▶ [INPUT MATERIAL]
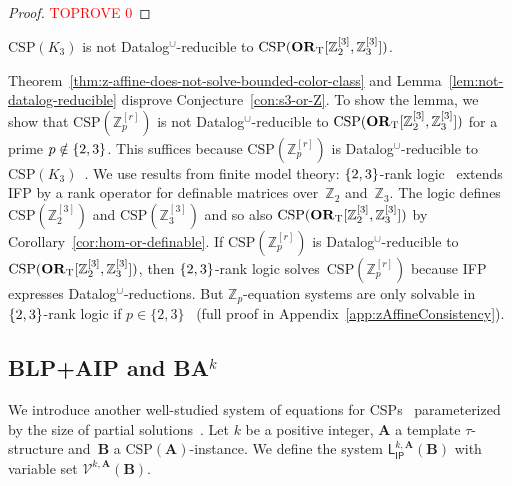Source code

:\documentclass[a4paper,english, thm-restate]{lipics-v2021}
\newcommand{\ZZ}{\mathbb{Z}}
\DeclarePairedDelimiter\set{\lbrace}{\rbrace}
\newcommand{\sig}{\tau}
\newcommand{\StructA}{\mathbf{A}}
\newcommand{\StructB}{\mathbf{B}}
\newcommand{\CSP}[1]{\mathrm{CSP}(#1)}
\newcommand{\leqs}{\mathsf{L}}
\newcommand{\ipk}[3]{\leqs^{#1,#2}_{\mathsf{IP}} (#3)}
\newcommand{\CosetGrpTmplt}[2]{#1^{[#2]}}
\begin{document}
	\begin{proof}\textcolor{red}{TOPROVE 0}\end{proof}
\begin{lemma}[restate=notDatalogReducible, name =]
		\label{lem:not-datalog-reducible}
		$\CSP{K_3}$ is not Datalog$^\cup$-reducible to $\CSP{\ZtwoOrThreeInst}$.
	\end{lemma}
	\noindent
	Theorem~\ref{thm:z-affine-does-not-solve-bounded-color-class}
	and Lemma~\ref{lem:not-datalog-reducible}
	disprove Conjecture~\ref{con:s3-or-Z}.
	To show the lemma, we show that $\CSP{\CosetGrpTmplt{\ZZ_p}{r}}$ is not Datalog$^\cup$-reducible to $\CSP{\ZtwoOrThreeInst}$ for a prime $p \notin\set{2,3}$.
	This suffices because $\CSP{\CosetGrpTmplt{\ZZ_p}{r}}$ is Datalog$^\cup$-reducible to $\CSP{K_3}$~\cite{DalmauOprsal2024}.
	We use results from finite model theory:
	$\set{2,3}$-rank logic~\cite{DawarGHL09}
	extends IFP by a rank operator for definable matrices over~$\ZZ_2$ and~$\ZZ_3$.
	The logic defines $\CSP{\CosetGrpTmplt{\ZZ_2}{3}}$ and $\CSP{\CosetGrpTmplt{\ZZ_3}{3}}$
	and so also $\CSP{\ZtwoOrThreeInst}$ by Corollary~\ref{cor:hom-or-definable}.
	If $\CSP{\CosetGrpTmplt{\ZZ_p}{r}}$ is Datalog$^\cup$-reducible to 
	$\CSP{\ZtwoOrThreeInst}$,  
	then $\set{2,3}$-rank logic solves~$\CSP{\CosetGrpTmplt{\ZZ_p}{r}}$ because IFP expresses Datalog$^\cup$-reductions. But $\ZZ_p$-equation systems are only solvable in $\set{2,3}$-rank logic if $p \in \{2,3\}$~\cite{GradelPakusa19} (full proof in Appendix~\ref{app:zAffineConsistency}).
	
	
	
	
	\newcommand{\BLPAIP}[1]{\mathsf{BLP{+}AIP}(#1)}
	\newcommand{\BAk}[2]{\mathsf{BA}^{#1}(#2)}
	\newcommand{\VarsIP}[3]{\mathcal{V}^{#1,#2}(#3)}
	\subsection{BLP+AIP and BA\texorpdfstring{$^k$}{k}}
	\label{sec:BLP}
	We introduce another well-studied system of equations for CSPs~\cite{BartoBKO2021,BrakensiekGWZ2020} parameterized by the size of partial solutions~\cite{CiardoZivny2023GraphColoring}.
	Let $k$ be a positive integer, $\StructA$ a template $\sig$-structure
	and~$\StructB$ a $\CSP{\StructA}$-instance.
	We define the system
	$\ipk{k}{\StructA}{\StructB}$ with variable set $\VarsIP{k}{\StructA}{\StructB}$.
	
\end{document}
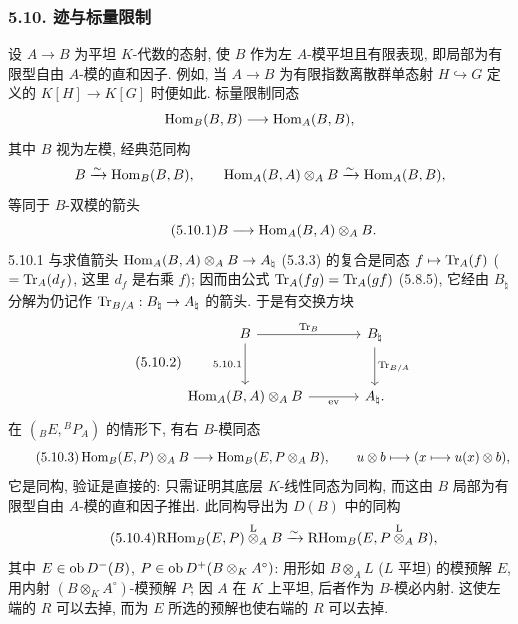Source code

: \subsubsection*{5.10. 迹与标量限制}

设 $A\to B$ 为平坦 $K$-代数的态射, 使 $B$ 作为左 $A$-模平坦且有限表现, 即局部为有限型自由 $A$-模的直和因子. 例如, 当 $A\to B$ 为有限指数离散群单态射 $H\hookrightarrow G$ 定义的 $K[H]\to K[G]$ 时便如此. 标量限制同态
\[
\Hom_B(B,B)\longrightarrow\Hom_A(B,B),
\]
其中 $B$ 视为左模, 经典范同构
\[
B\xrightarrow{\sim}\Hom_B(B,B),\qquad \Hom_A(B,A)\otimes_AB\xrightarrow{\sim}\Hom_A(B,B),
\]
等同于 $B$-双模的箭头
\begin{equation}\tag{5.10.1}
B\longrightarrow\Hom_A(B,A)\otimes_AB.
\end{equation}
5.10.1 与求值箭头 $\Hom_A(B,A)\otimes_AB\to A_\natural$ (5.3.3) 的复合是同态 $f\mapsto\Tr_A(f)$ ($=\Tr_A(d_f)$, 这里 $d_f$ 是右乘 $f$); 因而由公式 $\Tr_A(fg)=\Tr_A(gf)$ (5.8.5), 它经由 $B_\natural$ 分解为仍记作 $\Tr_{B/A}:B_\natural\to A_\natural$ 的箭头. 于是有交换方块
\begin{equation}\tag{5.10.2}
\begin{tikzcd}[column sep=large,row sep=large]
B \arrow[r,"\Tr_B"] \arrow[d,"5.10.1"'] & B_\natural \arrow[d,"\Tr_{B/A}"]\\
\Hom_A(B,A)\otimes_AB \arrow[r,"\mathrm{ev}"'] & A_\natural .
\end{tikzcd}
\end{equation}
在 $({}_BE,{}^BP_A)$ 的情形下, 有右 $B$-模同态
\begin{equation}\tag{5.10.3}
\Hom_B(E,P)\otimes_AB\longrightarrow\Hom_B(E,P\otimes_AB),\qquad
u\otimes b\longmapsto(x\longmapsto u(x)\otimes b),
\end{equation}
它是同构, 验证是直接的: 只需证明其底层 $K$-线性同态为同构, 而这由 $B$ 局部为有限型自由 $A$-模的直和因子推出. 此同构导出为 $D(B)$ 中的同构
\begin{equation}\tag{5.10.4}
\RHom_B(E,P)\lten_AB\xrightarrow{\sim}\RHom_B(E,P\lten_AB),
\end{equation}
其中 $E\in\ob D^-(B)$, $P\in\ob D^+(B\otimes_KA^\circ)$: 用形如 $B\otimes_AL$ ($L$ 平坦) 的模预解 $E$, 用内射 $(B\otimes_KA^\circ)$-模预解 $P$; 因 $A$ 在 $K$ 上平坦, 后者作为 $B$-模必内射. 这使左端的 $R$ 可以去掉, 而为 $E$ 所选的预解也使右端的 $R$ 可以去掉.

▶ [PROBLEM REQUIREMENTS] Since the pictures are not wanted, copy only the text of the records above, exactly.

▶ [SOLUTION FOR THIS TASK]
Source code

:\documentclass[a4paper,english, thm-restate]{lipics-v2021}
\newcommand{\ZZ}{\mathbb{Z}}
\DeclarePairedDelimiter\set{\lbrace}{\rbrace}
\newcommand{\sig}{\tau}
\newcommand{\StructA}{\mathbf{A}}
\newcommand{\StructB}{\mathbf{B}}
\newcommand{\CSP}[1]{\mathrm{CSP}(#1)}
\newcommand{\leqs}{\mathsf{L}}
\newcommand{\ipk}[3]{\leqs^{#1,#2}_{\mathsf{IP}} (#3)}
\newcommand{\CosetGrpTmplt}[2]{#1^{[#2]}}
\begin{document}
	\begin{proof}\textcolor{red}{TOPROVE 0}\end{proof}
\begin{lemma}[restate=notDatalogReducible, name =]
		\label{lem:not-datalog-reducible}
		$\CSP{K_3}$ is not Datalog$^\cup$-reducible to $\CSP{\ZtwoOrThreeInst}$.
	\end{lemma}
	\noindent
	Theorem~\ref{thm:z-affine-does-not-solve-bounded-color-class}
	and Lemma~\ref{lem:not-datalog-reducible}
	disprove Conjecture~\ref{con:s3-or-Z}.
	To show the lemma, we show that $\CSP{\CosetGrpTmplt{\ZZ_p}{r}}$ is not Datalog$^\cup$-reducible to $\CSP{\ZtwoOrThreeInst}$ for a prime $p \notin\set{2,3}$.
	This suffices because $\CSP{\CosetGrpTmplt{\ZZ_p}{r}}$ is Datalog$^\cup$-reducible to $\CSP{K_3}$~\cite{DalmauOprsal2024}.
	We use results from finite model theory:
	$\set{2,3}$-rank logic~\cite{DawarGHL09}
	extends IFP by a rank operator for definable matrices over~$\ZZ_2$ and~$\ZZ_3$.
	The logic defines $\CSP{\CosetGrpTmplt{\ZZ_2}{3}}$ and $\CSP{\CosetGrpTmplt{\ZZ_3}{3}}$
	and so also $\CSP{\ZtwoOrThreeInst}$ by Corollary~\ref{cor:hom-or-definable}.
	If $\CSP{\CosetGrpTmplt{\ZZ_p}{r}}$ is Datalog$^\cup$-reducible to 
	$\CSP{\ZtwoOrThreeInst}$,  
	then $\set{2,3}$-rank logic solves~$\CSP{\CosetGrpTmplt{\ZZ_p}{r}}$ because IFP expresses Datalog$^\cup$-reductions. But $\ZZ_p$-equation systems are only solvable in $\set{2,3}$-rank logic if $p \in \{2,3\}$~\cite{GradelPakusa19} (full proof in Appendix~\ref{app:zAffineConsistency}).
	
	
	
	
	\newcommand{\BLPAIP}[1]{\mathsf{BLP{+}AIP}(#1)}
	\newcommand{\BAk}[2]{\mathsf{BA}^{#1}(#2)}
	\newcommand{\VarsIP}[3]{\mathcal{V}^{#1,#2}(#3)}
	\subsection{BLP+AIP and BA\texorpdfstring{$^k$}{k}}
	\label{sec:BLP}
	We introduce another well-studied system of equations for CSPs~\cite{BartoBKO2021,BrakensiekGWZ2020} parameterized by the size of partial solutions~\cite{CiardoZivny2023GraphColoring}.
	Let $k$ be a positive integer, $\StructA$ a template $\sig$-structure
	and~$\StructB$ a $\CSP{\StructA}$-instance.
	We define the system
	$\ipk{k}{\StructA}{\StructB}$ with variable set $\VarsIP{k}{\StructA}{\StructB}$.
	
\end{document}
Source code

: \subsubsection*{5.10. 迹与标量限制}

设 $A\to B$ 为平坦 $K$-代数的态射, 使 $B$ 作为左 $A$-模平坦且有限表现, 即局部为有限型自由 $A$-模的直和因子. 例如, 当 $A\to B$ 为有限指数离散群单态射 $H\hookrightarrow G$ 定义的 $K[H]\to K[G]$ 时便如此. 标量限制同态
\[
\Hom_B(B,B)\longrightarrow\Hom_A(B,B),
\]
其中 $B$ 视为左模, 经典范同构
\[
B\xrightarrow{\sim}\Hom_B(B,B),\qquad \Hom_A(B,A)\otimes_AB\xrightarrow{\sim}\Hom_A(B,B),
\]
等同于 $B$-双模的箭头
\begin{equation}\tag{5.10.1}
B\longrightarrow\Hom_A(B,A)\otimes_AB.
\end{equation}
5.10.1 与求值箭头 $\Hom_A(B,A)\otimes_AB\to A_\natural$ (5.3.3) 的复合是同态 $f\mapsto\Tr_A(f)$ ($=\Tr_A(d_f)$, 这里 $d_f$ 是右乘 $f$); 因而由公式 $\Tr_A(fg)=\Tr_A(gf)$ (5.8.5), 它经由 $B_\natural$ 分解为仍记作 $\Tr_{B/A}:B_\natural\to A_\natural$ 的箭头. 于是有交换方块
\begin{equation}\tag{5.10.2}
\begin{tikzcd}[column sep=large,row sep=large]
B \arrow[r,"\Tr_B"] \arrow[d,"5.10.1"'] & B_\natural \arrow[d,"\Tr_{B/A}"]\\
\Hom_A(B,A)\otimes_AB \arrow[r,"\mathrm{ev}"'] & A_\natural .
\end{tikzcd}
\end{equation}
在 $({}_BE,{}^BP_A)$ 的情形下, 有右 $B$-模同态
\begin{equation}\tag{5.10.3}
\Hom_B(E,P)\otimes_AB\longrightarrow\Hom_B(E,P\otimes_AB),\qquad
u\otimes b\longmapsto(x\longmapsto u(x)\otimes b),
\end{equation}
它是同构, 验证是直接的: 只需证明其底层 $K$-线性同态为同构, 而这由 $B$ 局部为有限型自由 $A$-模的直和因子推出. 此同构导出为 $D(B)$ 中的同构
\begin{equation}\tag{5.10.4}
\RHom_B(E,P)\lten_AB\xrightarrow{\sim}\RHom_B(E,P\lten_AB),
\end{equation}
其中 $E\in\ob D^-(B)$, $P\in\ob D^+(B\otimes_KA^\circ)$: 用形如 $B\otimes_AL$ ($L$ 平坦) 的模预解 $E$, 用内射 $(B\otimes_KA^\circ)$-模预解 $P$; 因 $A$ 在 $K$ 上平坦, 后者作为 $B$-模必内射. 这使左端的 $R$ 可以去掉, 而为 $E$ 所选的预解也使右端的 $R$ 可以去掉.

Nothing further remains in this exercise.